If you owned an iOS device in 2011, like the good old iPod Touch, you likely came across this underrated FPS game on the App Store. Originally launched as Call of Duty: World at War Zombies, developer Ideaworks Game Studio brought Treyarch’s horde mode to the small screen – and it was really damn good for the time. Pushing Apple’s hardware to the limit, this pocket-sized slice of guns, guts, and gore gave me my Zombies fix until I could get online with my friends to play the real deal.
Although it started out as something to satiate my need for Zombies action away from my console, its sequel really elevated what Zombies fans could expect on mobile. Kino Der Toten, Ascension, and even a ‘director’s cut’ of Call of the Dead glistened in iPhone glory. Despite the promising concept of a standalone Zombies experience, the app was sadly delisted in 2018, one year before Call of Duty: Mobile would launch. But COD: Mobile’s own replacement for Zombies in the free mobile game, is well, pretty shit.
Similar to Call of Duty: Vanguard, a woeful misstep in Treyarch’s otherwise sturdy repertoire, this version of COD Zombies feels ironically lifeless. A husk of what players like myself love about shredding down hordes of the undead. Yet, Activision is insistent on getting Call of Duty out there on every platform possible. Call of Duty: Black Ops 6 is headed to Xbox Cloud Gaming after all, meaning I can somewhat replicate my time with this long-lost app on my iPhone.

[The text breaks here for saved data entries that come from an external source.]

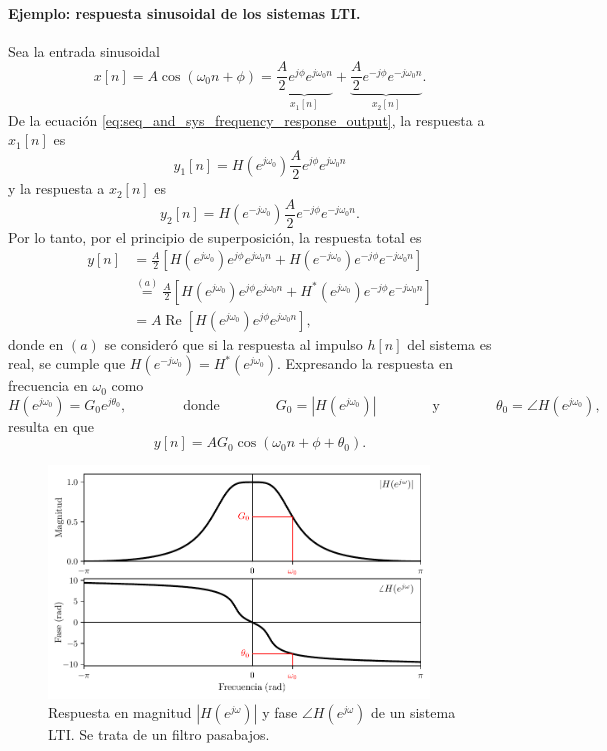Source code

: \documentclass[a4paper]{report}
\renewcommand{\Re}{\operatorname{Re}}
\begin{document}
\paragraph{Ejemplo: respuesta sinusoidal de los sistemas LTI.} Sea la entrada sinusoidal
\[
 x[n]=A\cos(\omega_0n+\phi)=\underbrace{\frac{A}{2}e^{j\phi}e^{j\omega_0n}}_{\displaystyle x_1[n]}+\underbrace{\frac{A}{2}e^{-j\phi}e^{-j\omega_0n}}_{\displaystyle x_2[n]}.
\]
De la ecuación \ref{eq:seq_and_sys_frequency_response_output}, la respuesta a \(x_1[n]\) es
\[
 y_1[n]=H(e^{j\omega_0})\frac{A}{2}e^{j\phi}e^{j\omega_0n}
\]
y la respuesta a \(x_2[n]\) es
\[
 y_2[n]=H(e^{-j\omega_0})\frac{A}{2}e^{-j\phi}e^{-j\omega_0n}.
\]
Por lo tanto, por el principio de superposición, la respuesta total es
\begin{align*}
 y[n]&=\frac{A}{2}\left[H(e^{j\omega_0})e^{j\phi}e^{j\omega_0n}+H(e^{-j\omega_0})e^{-j\phi}e^{-j\omega_0n}\right]\\
  &\overset{(a)}{=}\frac{A}{2}\left[H(e^{j\omega_0})e^{j\phi}e^{j\omega_0n}+H^*(e^{j\omega_0})e^{-j\phi}e^{-j\omega_0n}\right]\\
  &=A\Re\left[H(e^{j\omega_0})e^{j\phi}e^{j\omega_0n}\right],
\end{align*}
donde en \((a)\) se consideró que si la respuesta al impulso \(h[n]\) del sistema es real, se cumple que \(H(e^{-j\omega_0})=H^*(e^{j\omega_0})\). Expresando la respuesta en frecuencia en \(\omega_0\) como
\[
 H(e^{j\omega_0})=G_0e^{j\theta_0},
 \qquad\qquad\textrm{donde}\qquad\qquad 
 G_0=|H(e^{j\omega_0})|
 \qquad\qquad\textrm{y}\qquad\qquad
 \theta_0=\angle H(e^{j\omega_0}),
\]
resulta en que 
\begin{equation}\label{eq:seq_and_sys_frequency_response_output_sinusoidal}
 y[n]=AG_0\cos(\omega_0n+\phi+\theta_0). 
\end{equation}
\begin{figure}[!htb]
 \begin{center}
 \includegraphics[width=0.90\textwidth]{figuras/seq_and_sys_frequency_response.pdf}
 \caption{\label{fig:seq_and_sys_frequency_response} Respuesta en magnitud \(|H(e^{j\omega})|\) y fase \(\angle H(e^{j\omega})\) de un sistema LTI. Se trata de un filtro pasabajos.}
 \end{center}
\end{figure}
\end{document}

But it won’t be the same. COD Zombies has always been deserving of its own standalone experience, a notion that community legends ‘MrRoflWaffles’ and ‘NoahJ456’ shared with me when I spoke to them earlier this year. There’s an untapped area that would thrive in the current mobile gaming landscape, at least for COD fans. Mobile titles are objectively better than ever, with advancements in the best gaming phones making it possible for triple-A games to be playable in the palm of your hand. I’ve been at odds with Call of Duty since 2020, as every release after the excellent Black Ops Cold War hasn’t quite lived up to the mark in hindsight.
Yet, Activision’s insistence on cross-platform integration has appealed to me. Sharing my weapons and operators from Modern Warfare 3 on my PS5 to COD: Mobile is a major win. As is the shared progression, with each experience rewarding me for the time I’m able to sink in, no matter how big or small the session is. An overhauled Call of Duty: Zombies mobile game has the chance to capitalize on this, while welcoming a whole new legion of players who might not be that privy to dropping $70 on a full COD game.

New features in Black Ops 6 like being able to save your progress in a solo session have me salivating like a hellhound. The prospect of preserving my progress on an easter egg hunt or a high-round game is a great step forward for the mode. Imagine if you could continue that game on your phone. Those are the kinds of player-friendly decisions Activision could be making, not to mention what it could introduce content-wise.
Mobile-exclusive maps aren’t new for this franchise, which is why you’ll see me occasionally dropping into Call of Duty: Warzone Mobile to relive the glory days of Verdansk. Chuck in a few classic maps similar to Black Ops 3’s Zombies Chronicles expansion and there’s a solid foundation to get stuck into. We’re also seeing once-cancelled maps return in COD: Mobile, as Activision digs into the vaults to give them a new lease of life. There’s no reason why a potential COD Zombies mobile game resurrection couldn’t benefit in the same way.
The future of Call of Duty Zombies hangs in the balance with Black Ops 6, and expectations are incredibly high from me and YouTube legends. With Microsoft and Activision pushing Call of Duty into an era where it’s essentially everywhere, a return to this small-screen app could be a large-scale victory.